All lines from the one containing "- User authorization" to the end of the entries below must be output exactly, and no other lines.

::::::::

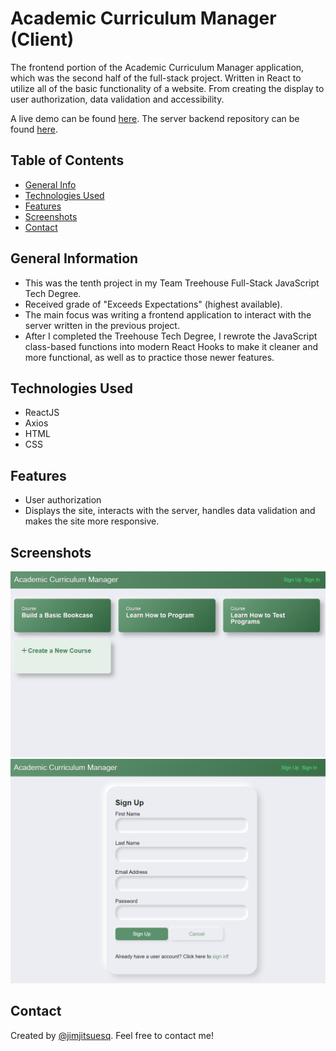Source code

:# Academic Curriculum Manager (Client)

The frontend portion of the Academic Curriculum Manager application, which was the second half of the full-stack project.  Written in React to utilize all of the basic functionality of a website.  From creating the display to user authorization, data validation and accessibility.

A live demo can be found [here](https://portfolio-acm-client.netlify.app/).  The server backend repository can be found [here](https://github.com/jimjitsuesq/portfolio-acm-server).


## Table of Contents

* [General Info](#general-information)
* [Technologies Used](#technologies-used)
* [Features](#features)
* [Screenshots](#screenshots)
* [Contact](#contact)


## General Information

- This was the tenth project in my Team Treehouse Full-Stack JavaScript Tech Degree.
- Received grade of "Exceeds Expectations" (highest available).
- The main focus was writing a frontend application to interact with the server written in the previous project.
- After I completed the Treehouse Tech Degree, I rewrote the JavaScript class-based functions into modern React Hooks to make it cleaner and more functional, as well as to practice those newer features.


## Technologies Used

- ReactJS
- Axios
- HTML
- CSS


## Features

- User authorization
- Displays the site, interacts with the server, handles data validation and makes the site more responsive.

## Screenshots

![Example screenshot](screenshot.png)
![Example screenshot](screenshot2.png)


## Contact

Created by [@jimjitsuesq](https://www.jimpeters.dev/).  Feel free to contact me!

::::::::

▶ **Exercise solution**:
- User authorization
- Displays the site, interacts with the server, handles data validation and makes the site more responsive.

## Screenshots

![Example screenshot](screenshot.png)
![Example screenshot](screenshot2.png)


## Contact

Created by [@jimjitsuesq](https://www.jimpeters.dev/).  Feel free to contact me!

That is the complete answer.